後述していますが、 Rails 5 系ではこの対応は必要なくなる予定です。


対応方法


config/initializers/rescue_json_parse_errors.rb

# Rails 4 系の場合

class RescueJsonParseErrors
def initialize(app)
@app = app
end

def call(env)
begin
@app.call(env)
rescue ActionDispatch::ParamsParser::ParseError => _e
return [
400, { 'Content-Type' => 'application/json' },
[{ error: 'There was a problem in the your JSON' }.to_json]
]
end
end
end

# Rails 3 系の場合
class RescueJsonParseErrors
def initialize(app)
@app = app
end

def call(env)
begin
@app.call(env)
rescue MultiJson::LoadError => _e
return [
400, { 'Content-Type' => 'application/json' },
[{ error: 'There was a problem in the your JSON' }.to_json]
]
end
end
end



config/application.rb

module MyApp

class Application < Rails::Application
config.middleware.insert_before ActionDispatch::ParamsParser, 'RescueJsonParseErrors'
end
end

今回は initializers にファイルを設置していますが、 application が立ち上がる際に require されていれば良いので、ご自身の構成に合わせて適宜変更していただいて構いません。

また、必ずしもファイル名やクラス名がこの名前である必要はありません。

上記のようにすると JSON パースが出来なかった場合、

HTTP status を 400 として json レスポンスを返却することができます。

env は rack の env なので、

env['HTTP_ACCEPT'] の内容で レスポンスの Content-Type を変更するもよし、 remote IP などをログに吐くもよしです。


そもそもなぜこんなことをやる必要があるのか

これって

# Rails 4 系

## grape の場合
class API < Grape::API
rescue_from ActionDispatch::ParamsParser::ParseError do
error!('There was a problem in the your JSON', 400)
end
end

## action controller の場合
class ApplicationController < ActionController::Base
rescue_from ActionDispatch::ParamsParser::ParseError do
render json: { message: 'There was a problem in the your JSON' }, status: 400
end
end

# Rails 3 系
## grape の場合
class API < Grape::API
rescue_from MultiJson::LoadError do
error!('There was a problem in the your JSON', 400)
end
end

## action controller の場合
class ApplicationController < ActionController::Base
rescue_from MultiJson::LoadError do
render json: { message: 'There was a problem in the your JSON' }, status: 400
end
end

みたいにすればいいんじゃないの?

と思われる方もいるかもしれませんが、これでは MultiJson::LoadErrorActionDispatch::ParamsParser::ParseError を捕捉することができません。

なぜなら、(まぁ対応している通りですが) controller などで使用できる params のパースが controller などに到達する前に行われているためです。

具体的には Rails 3 系ならここ、 Rails 4 系ならここです。


ハマったところ


config/application.rb

config.middleware.insert_before ActionDispatch::ParamsParser, RescueJsonParseErrors.to_s


としたら uninitialized constant RescueJsonParseErrors で怒られました。

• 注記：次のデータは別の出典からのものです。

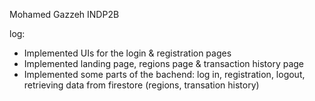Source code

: Mohamed Gazzeh INDP2B

log:
- Implemented UIs for the login & registration pages
- Implemented landing page, regions page & transaction history page
- Implemented some parts of the bachend: log in, registration, logout, retrieving data from firestore (regions, transation history)  
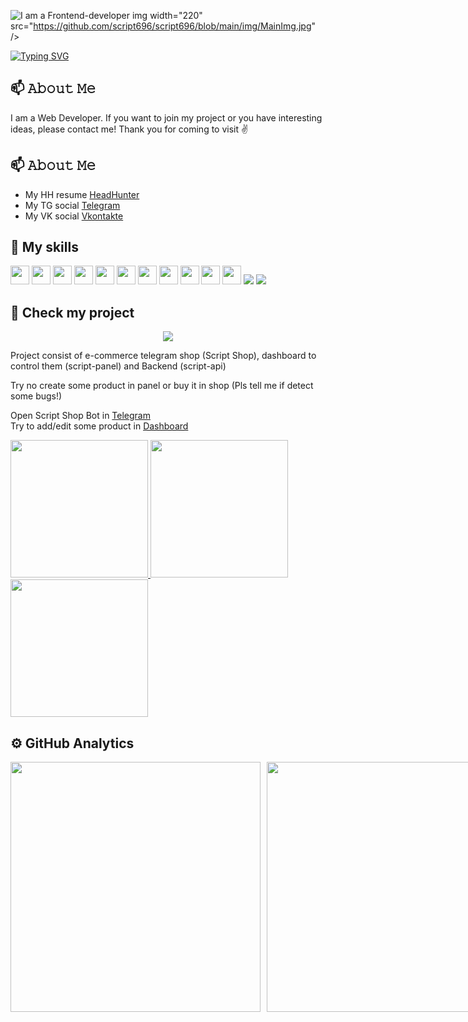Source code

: 
![I am a Frontend-developer](https://disk.yandex.ru/i/_6Fp9TMCSlybNw)
img width="220" src="https://github.com/script696/script696/blob/main/img/MainImg.jpg" />


<a href="https://git.io/typing-svg"><img src="https://readme-typing-svg.herokuapp.com?font=Anton&size=40&pause=1000&color=FFFFFF&vCenter=true&width=600&height=100&lines=Glad+to+see+you+hear!" alt="Typing SVG" /></a>

## 📫 𝙰𝚋𝚘𝚞𝚝 𝙼𝚎
I am a Web Developer. 
If you want to join my project or you have interesting ideas, please contact me!
Thank you for coming to visit ✌️


## 📫 𝙰𝚋𝚘𝚞𝚝 𝙼𝚎
- My HH resume <a href="https://spb.hh.ru/applicant/resumes/view?resume=0893424dff0b1c42f00039ed1f677746693762" target="_blank">HeadHunter</a>
- My TG social <a href="https://t.me/script696" target="_blank">Telegram</a> 
- My VK social <a href="https://vk.com/id11926435" target="_blank">Vkontakte</a> 


## 🔨 My skills
<p align="left">
  <img src="https://img.shields.io/badge/TypeScript-007ACC?style=for-the-badge&logo=typescript&logoColor=white" height="30px"/>
  <img src="https://img.shields.io/badge/Python-3776AB?style=for-the-badge&logo=python&logoColor=white" height="30px"/>
  <img src="https://img.shields.io/badge/HTML5-E34F26?style=for-the-badge&logo=html5&logoColor=white" height="30px"/>
  <img src="https://img.shields.io/badge/CSS3-1572B6?style=for-the-badge&logo=css3&logoColor=white" height="30px"/>
  <img src="https://img.shields.io/badge/JavaScript-323330?style=for-the-badge&logo=javascript&logoColor=F7DF1E" height="30px"/>
  <img src="https://img.shields.io/badge/React-20232A?style=for-the-badge&logo=react&logoColor=61DAFB" height="30px"/>
  <img src="https://img.shields.io/badge/SASS-hotpink.svg?style=for-the-badge&logo=SASS&logoColor=white" height="30px"/>
  <img src="https://img.shields.io/badge/webpack-%238DD6F9.svg?style=for-the-badge&logo=webpack&logoColor=black" height="30px"/>
  <img src="https://img.shields.io/badge/github-%23121011.svg?style=for-the-badge&logo=github&logoColor=white" height="30px"/>
  <img src="https://img.shields.io/badge/figma-%23F24E1E.svg?style=for-the-badge&logo=figma&logoColor=white" height="30px"/>
  <img src="https://img.shields.io/badge/redux-%23593d88.svg?style=for-the-badge&logo=redux&logoColor=white" height="30px"/>
  <img src="https://img.shields.io/badge/styled--components-DB7093?style=for-the-badge&logo=styled-components&logoColor=white"/>
  <img src="https://img.shields.io/badge/MUI-%230081CB.svg?style=for-the-badge&logo=mui&logoColor=white"/>
</p>


## 👀 Check my project

<p align="center">
<img  src="./gif/scriptShopGifHightQ.gif" />
</p>

Project consist of e-commerce telegram shop (Script Shop), dashboard to control them (script-panel) and Backend (script-api)

Try no create some product in panel or buy it in shop (Pls tell me if detect some bugs!) 

Open Script Shop Bot in [Telegram](https://t.me/script696_bot) \
Try to add/edit some product in [Dashboard](http://script-panel.ru)

<a href="https://github.com/script696/script-panel">
  <img width="220" src="https://github-readme-stats.vercel.app/api/pin/?username=script696&repo=script-panel" />
</a>
<a href="https://github.com/script696/script-shop">
  <img width="220" src="https://github-readme-stats.vercel.app/api/pin/?username=script696&repo=script-shop" />
</a>
<a href="https://github.com/script696/script-api">
  <img width="220" src="https://github-readme-stats.vercel.app/api/pin/?username=script696&repo=script-api" />
</a>

## ⚙️ GitHub Analytics
<div style="display: flex; gap: 10px">
<a href="https://github.com/anuraghazra/github-readme-stats&#41">
  <img width="400" src="https://github-readme-streak-stats.herokuapp.com/?user=script696&theme=algolia" />
</a>
<a href="https://github.com/anuraghazra/github-readme-stats&#41">
  <img width="400" src="https://github-readme-stats-eight-theta.vercel.app/api/top-langs/?username=script696&theme=algolia&layout=compact" />
</a>
</div>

それもそのはずで、 config/application.rb が読み込まれた後に initializers のファイルが読み込まれるからです。

素直に初めから文字列にするか、 application.rbRescueJsonParseErrors を定義してあるファイルを require すればよかったのでした。


Rails 5

Rails 5.0.0.rc1 現在ではこの辺り修正が入るようです。

ここを見る限り、 ParamsParser::ParseError が raise されてくるので、 controller などで ParamsParser::ParseError が捕捉できるようになりますね。


余談

例えばどういうケースで恩恵が得られるのでしょうか。

ログインを行う API を提供するケースを考えてみましょう。

何かしらの理由で JSON がパースできなかった際、

ActionDispatch::Http::FilterParameters が適用されずメールアドレスやパスワードなどがログに出力される自体が考えられます。

また、あくまで個人的な意見ですが、サーバー側は強固に越したことはないので、 Rails 3 系 および 4系 で API アプリケーションを作成する場合は、この対応は入れた方が良いと思っています。